Task
Report the number of lines in these entries that contain "Screenshot". Write only the number.

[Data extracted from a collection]
▼

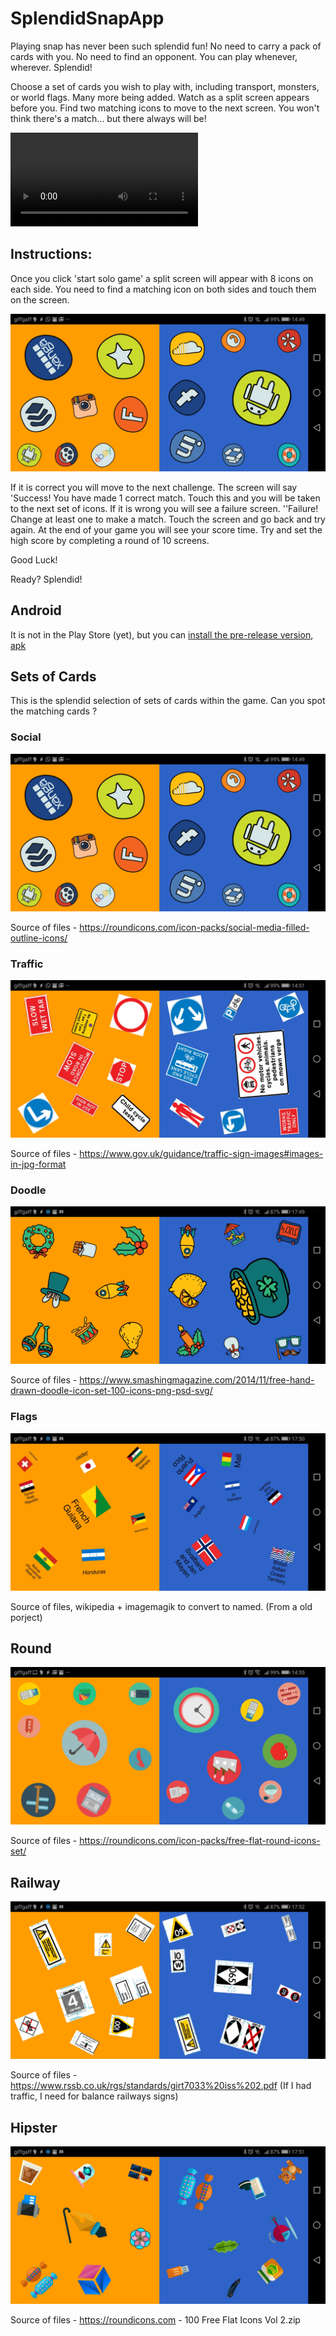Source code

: # SplendidSnapApp

Playing snap has never been such splendid fun! No need to carry a pack of cards with you. No need to find an opponent. You can play whenever, wherever. Splendid!

Choose a set of cards you wish to play with, including transport, monsters, or world flags. Many more being added. Watch as a split screen appears before you. Find two matching icons to move to the next screen. You won't think there's a match... but there always will be!

<div class="embed-responsive embed-responsive-16by9 video">
    <video controls class="embed-responsive-item">
        <source src="https://raw.githack.com/bmsleight/SplendidSnapApp/master/docs/video/SplendidSnapAppPreview.mp4" type="video/mp4">
    </video>
</div>

## Instructions:

Once you click 'start solo game' a split screen will appear with 8 icons on each side. You need to find a matching icon on both sides and touch them on the screen. 

![Screenshot](https://raw.githubusercontent.com/bmsleight/SplendidSnapApp/master/docs/screenshots/Screenshot_20181118-144943.jpg)

If it is correct you will move to the next challenge. The screen will say 'Success! You have made 1 correct match. Touch this and you will be taken to the next set of icons.
If it is wrong you will see a failure screen. ''Failure! Change at least one to make a match. Touch the screen and go back and try again.
At the end of your game you will see your score time. Try and set the high score by completing a round of 10 screens.

Good Luck! 

Ready? Splendid!

## Android
It is not in the Play Store (yet), but you can [install the pre-release version](https://github.com/bmsleight/SplendidSnapApp/tree/master/app/bin), 
 [apk](https://github.com/bmsleight/SplendidSnapApp/blob/master/app/bin/splendidsnapapp-0.1-debug.apk?raw=true)

## Sets of Cards

This is the splendid selection of sets of cards within the game. Can you spot the matching cards ?

### Social
![Screenshot](https://raw.githubusercontent.com/bmsleight/SplendidSnapApp/master/docs/screenshots/Screenshot_20181118-144943.jpg)

Source of files - https://roundicons.com/icon-packs/social-media-filled-outline-icons/

### Traffic 
![Screenshot](https://raw.githubusercontent.com/bmsleight/SplendidSnapApp/master/docs/screenshots/Screenshot_20181118-145115.jpg)

Source of files - https://www.gov.uk/guidance/traffic-sign-images#images-in-jpg-format

### Doodle
![Screenshot](https://raw.githubusercontent.com/bmsleight/SplendidSnapApp/master/docs/screenshots/Screenshot_20181118-174918.jpg)

Source of files - https://www.smashingmagazine.com/2014/11/free-hand-drawn-doodle-icon-set-100-icons-png-psd-svg/

### Flags
![Screenshot](https://raw.githubusercontent.com/bmsleight/SplendidSnapApp/master/docs/screenshots/Screenshot_20181118-175036.jpg)

Source of files, wikipedia + imagemagik to convert to named. (From a old porject)
 
 ## Round
 ![Screenshot](https://raw.githubusercontent.com/bmsleight/SplendidSnapApp/master/docs/screenshots/Screenshot_20181118-145500.jpg)
 
 Source of files - https://roundicons.com/icon-packs/free-flat-round-icons-set/
 
 ## Railway
 
 ![Screenshot](https://raw.githubusercontent.com/bmsleight/SplendidSnapApp/master/docs/screenshots/Screenshot_20181118-175218.jpg)
 
 Source of files - https://www.rssb.co.uk/rgs/standards/girt7033%20iss%202.pdf
(If I had traffic, I need for balance railways signs)

## Hipster

![Screenshot](https://raw.githubusercontent.com/bmsleight/SplendidSnapApp/master/docs/screenshots/Screenshot_20181118-175141.jpg)

Source of files - https://roundicons.com - 100 Free Flat Icons Vol 2.zip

▲

Answer to the problem
8